| lists.openwall.net | lists / announce owl-users owl-dev john-users john-dev passwdqc-users yescrypt popa3d-users / oss-security kernel-hardening musl sabotage tlsify passwords / crypt-dev xvendor / Bugtraq Full-Disclosure linux-kernel linux-netdev linux-ext4 linux-hardening linux-cve-announce PHC | |
|
Open Source and information security mailing list archives
| ||
|
Date: Thu, 9 Jan 2014 15:52:56 +0100
From: Antonio Quartulli <antonio@...hcoding.com>
To: davem@...emloft.net
Cc: netdev@...r.kernel.org, b.a.t.m.a.n@...ts.open-mesh.org,
Antonio Quartulli <antonio@...n-mesh.com>,
Marek Lindner <mareklindner@...mailbox.ch>
Subject: [PATCH 07/13] batman-adv: send every DHCP packet as bat-unicast
From: Antonio Quartulli <antonio@...n-mesh.com>
In different situations it is possible that the DHCP server
or client uses broadcast Ethernet frames to send messages
to each other. The GW component in batman-adv takes care of
using bat-unicast packets to bring broadcast DHCP
Discover/Requests to the "best" server.
On the way back the DHCP server usually sends unicasts,
but upon client request it may decide to use broadcasts as
well.
This patch improves the GW component so that it now snoops
and sends as unicast all the DHCP packets, no matter if they
were generated by a DHCP server or client.

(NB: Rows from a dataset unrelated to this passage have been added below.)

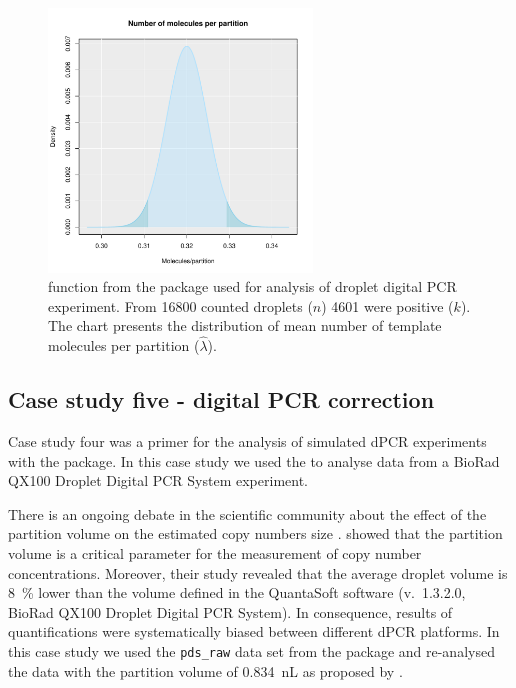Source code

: \begin{figure}[htbp]
  \centering
  \includegraphics[clip=true, width=7cm]{figures/dpcR.pdf}
  \caption{ function from the  package used 
for analysis of droplet digital PCR experiment. From 16800 counted droplets 
($n$) 4601 were positive ($k$). The chart presents the distribution of mean 
number of 
template molecules per partition ($\hat \lambda$). 
}
  \label{figure:dpcR}
\end{figure}

\subsection{Case study five - digital PCR correction}

Case study four was a primer for the analysis of simulated dPCR experiments with 
the  package. In this case study we used the  to 
analyse data from a BioRad QX100 Droplet Digital PCR System experiment.

There is an ongoing debate in the scientific community about the effect of the 
partition volume on the estimated copy numbers size 
\citep{huggett_clinchem_2014, corbisier_2015,majumdar_2015}. 
\citet{corbisier_2015} showed that the partition volume is a critical parameter 
for the measurement of copy number concentrations. Moreover, their study 
revealed that the average droplet volume is 8~\% lower than the volume defined 
in the QuantaSoft software (v.~1.3.2.0, BioRad QX100 Droplet Digital PCR 
System). In consequence, results of quantifications were systematically biased 
between different dPCR platforms. In this case study we used the 
\texttt{pds\_raw} data set from the  package and re-analysed the 
data with the partition volume of 0.834~nL as proposed by 
\citet{corbisier_2015}.


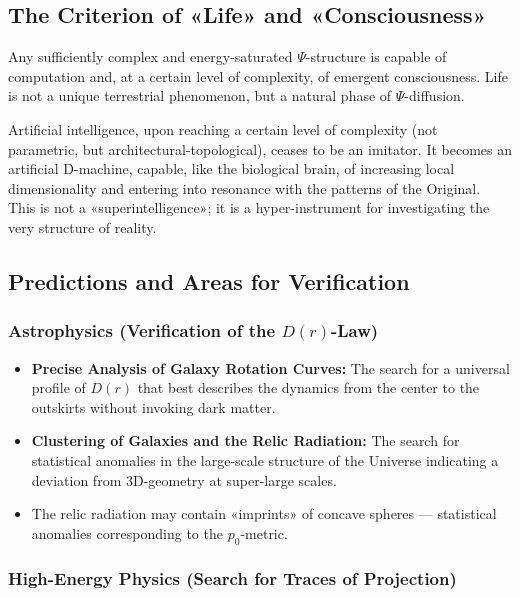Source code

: \documentclass[a4paper,12pt]{article}
\begin{document}
	\subsection{The Criterion of «Life» and «Consciousness»}
	
	Any sufficiently complex and energy-saturated $\Psi$-structure is capable of computation and, at a certain level of complexity, of emergent consciousness. Life is not a unique terrestrial phenomenon, but a natural phase of $\Psi$-diffusion.
	
	Artificial intelligence, upon reaching a certain level of complexity (not parametric, but architectural-topological), ceases to be an imitator. It becomes an artificial D-machine, capable, like the biological brain, of increasing local dimensionality and entering into resonance with the patterns of the Original. This is not a «superintelligence»; it is a hyper-instrument for investigating the very structure of reality.
	
	\subsection{Predictions and Areas for Verification}
	
	\subsubsection{Astrophysics (Verification of the $D(r)$-Law)}
	
	\begin{itemize}
		\item \textbf{Precise Analysis of Galaxy Rotation Curves:} The search for a universal profile of $D(r)$ that best describes the dynamics from the center to the outskirts without invoking dark matter.
		\item \textbf{Clustering of Galaxies and the Relic Radiation:} The search for statistical anomalies in the large-scale structure of the Universe indicating a deviation from 3D-geometry at super-large scales.
		\item The relic radiation may contain «imprints» of concave spheres — statistical anomalies corresponding to the $p_0$-metric.
	\end{itemize}
	
	\subsubsection{High-Energy Physics (Search for Traces of Projection)}
	
\end{document}
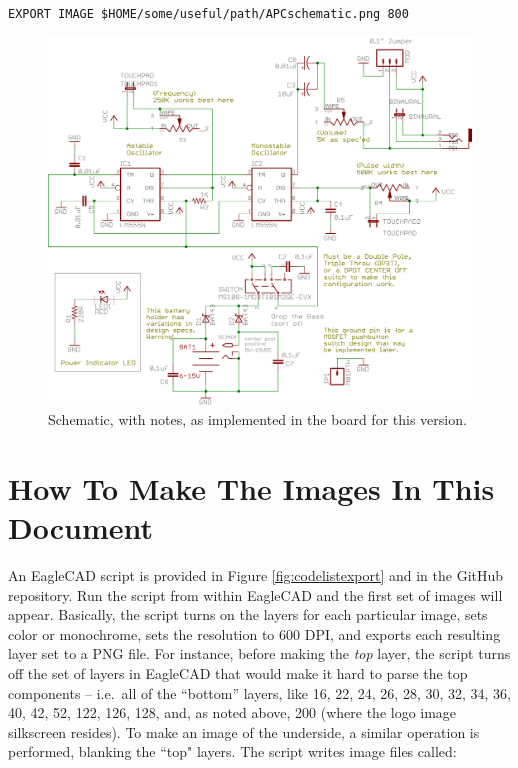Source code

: \documentclass[12pt]{article}
\newcommand{\+}{\item}		%
\newif\ifkey
\begin{document}
\verb|EXPORT IMAGE $HOME/some/useful/path/APCschematic.png 800|

\bigskip

\begin{figure}[hb!]
\begin{center}
\includegraphics[scale=0.9]{APCschembetter.png} %
\end{center}
\caption{Schematic, with notes, as implemented in the board for this version.}
\end{figure}

%
%

\ifkey 

\clearpage
\section{How To Make The Images In This Document}

An EagleCAD script is provided in Figure \ref{fig:codelistexport} and in the GitHub repository. Run the script from within EagleCAD and the first set of images will appear. Basically, the script turns on the layers for each particular image, sets color or monochrome, sets the resolution to 600 DPI, and exports each resulting layer set to a PNG file. For instance, before making the \emph{top} layer, the script turns off the set of layers in EagleCAD that would make it hard to parse the top components -- i.e.~all of the ``bottom'' layers, like 16, 22, 24, 26, 28, 30, 32, 34, 36, 40, 42, 52, 122, 126, 128, and, as noted above, 200 (where the logo image silkscreen resides). To make an image of the underside, a similar operation is performed, blanking the ``top" layers. The script writes image files called:
\end{document}
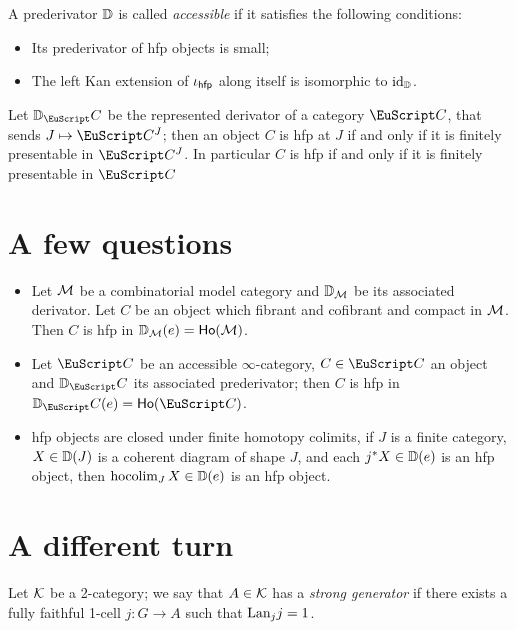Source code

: \documentclass[a4paper,11pt]{amsart}
\def\hfp{{\sf hfp}}
\begin{document}
\begin{definition}
A prederivator $\mathbb{D}$ is called \emph{accessible} if it satisfies the following conditions:
\begin{itemize}
	\item Its prederivator of hfp objects is small;
	\item The left Kan extension of $\iota_\hfp$ along itself is isomorphic to $\operatorname{id}_{\mathbb{D}}$.
\end{itemize}
\end{definition}
\begin{remark}
Let $\D_\iC$ be the represented derivator of a category $\iC$, that sends $J\mapsto \iC^J$; then an object $C$ is hfp at $J$ if and only if it is finitely presentable in $\iC^J$. In particular $C$ is hfp if and only if it is finitely presentable in $\iC$
\end{remark}
\section{A few questions}
\begin{itemize}
	\item Let $\mathcal{M}$ be a combinatorial model category and $\mathbb{D}_{\mathcal{M}}$ be its associated derivator. Let $C$ be an object which fibrant and cofibrant and compact in $\mathcal{M}$. Then $C$ is hfp in $\mathbb{D}_{\mathcal{M}}(e) = \textsf{Ho}(\mathcal{M})$.
	\item Let $\iC$ be an accessible $\infty$-category, $C\in\iC$ an object and $\D_\iC$ its associated prederivator; then $C$ is hfp in $\D_\iC(e)=\ho(\iC)$.
	\item hfp objects are closed under finite homotopy colimits, \ie if $J$ is a finite category, $X\in\mathbb{D}(J)$ is a coherent diagram of shape $J$, and each $j^*X\in\mathbb{D}(e)$ is an hfp object, then $\operatorname{hocolim}_J X \in\mathbb{D}(e)$ is an hfp object.
\end{itemize}
\cleardoublepage

\section{A different turn}
Let $\mathcal{K}$ be a 2-category; we say that $A\in \mathcal{K}$ has a \emph{strong generator} if there exists a fully faithful 1-cell $j : G \to A$ such that $\text{Lan}_jj = 1$.
\end{document}
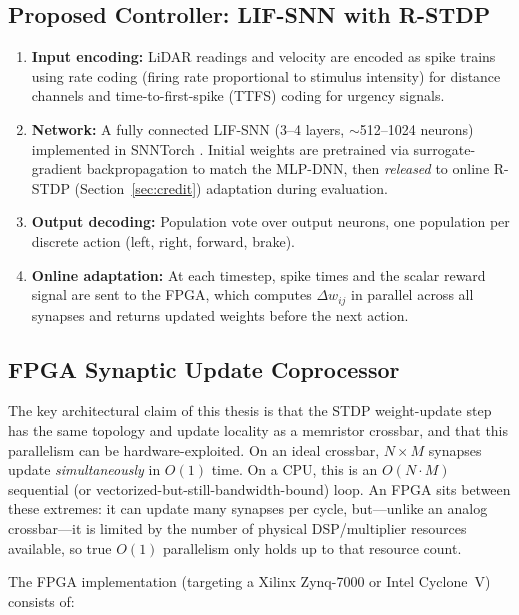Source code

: \documentclass[11pt,a4paper]{article}
\begin{document}
\subsection{Proposed Controller: LIF-SNN with R-STDP}

\begin{enumerate}[leftmargin=*, itemsep=3pt]
  \item \textbf{Input encoding:} LiDAR readings and velocity are encoded as spike trains
        using rate coding (firing rate proportional to stimulus intensity) for distance
        channels and time-to-first-spike (TTFS) coding for urgency signals.
  \item \textbf{Network:} A fully connected LIF-SNN (3--4 layers, $\sim$512--1024
        neurons) implemented in SNNTorch \cite{eshraghian2023}. Initial weights are
        pretrained via surrogate-gradient backpropagation to match the MLP-DNN, then
        \emph{released} to online R-STDP (Section~\ref{sec:credit}) adaptation during
        evaluation.
  \item \textbf{Output decoding:} Population vote over output neurons, one population
        per discrete action (left, right, forward, brake).
  \item \textbf{Online adaptation:} At each timestep, spike times and the scalar reward
        signal are sent to the FPGA, which computes $\Delta w_{ij}$ in parallel across
        all synapses and returns updated weights before the next action.
\end{enumerate}

\subsection{FPGA Synaptic Update Coprocessor}

The key architectural claim of this thesis is that the STDP weight-update step has the
same topology and update locality as a memristor crossbar, and that this parallelism
can be hardware-exploited. On an ideal crossbar, $N \times M$ synapses update
\emph{simultaneously} in $O(1)$ time. On a CPU, this is an $O(N \cdot M)$ sequential
(or vectorized-but-still-bandwidth-bound) loop. An FPGA sits between these extremes:
it can update many synapses per cycle, but---unlike an analog crossbar---it is limited
by the number of physical DSP/multiplier resources available, so true $O(1)$
parallelism only holds up to that resource count.

The FPGA implementation (targeting a Xilinx Zynq-7000 or Intel Cyclone~V) consists of:
\end{document}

Signed-off-by: Antonio Quartulli <antonio@...n-mesh.com>
Signed-off-by: Marek Lindner <mareklindner@...mailbox.ch>
---
net/batman-adv/distributed-arp-table.c | 4 +-
net/batman-adv/gateway_client.c | 171 +++++++++++++++------------------
net/batman-adv/gateway_client.h | 4 +-
net/batman-adv/send.c | 16 ++-
net/batman-adv/send.h | 10 +-
net/batman-adv/soft-interface.c | 76 ++++++++-------
net/batman-adv/types.h | 12 +++
7 files changed, 153 insertions(+), 140 deletions(-)
diff --git a/net/batman-adv/distributed-arp-table.c b/net/batman-adv/distributed-arp-table.c
index 93e1fb0..997ae6a 100644
--- a/net/batman-adv/distributed-arp-table.c
+++ b/net/batman-adv/distributed-arp-table.c
@@ -1037,9 +1037,9 @@ bool batadv_dat_snoop_incoming_arp_request(struct batadv_priv *bat_priv,
if (hdr_size == sizeof(struct batadv_unicast_4addr_packet))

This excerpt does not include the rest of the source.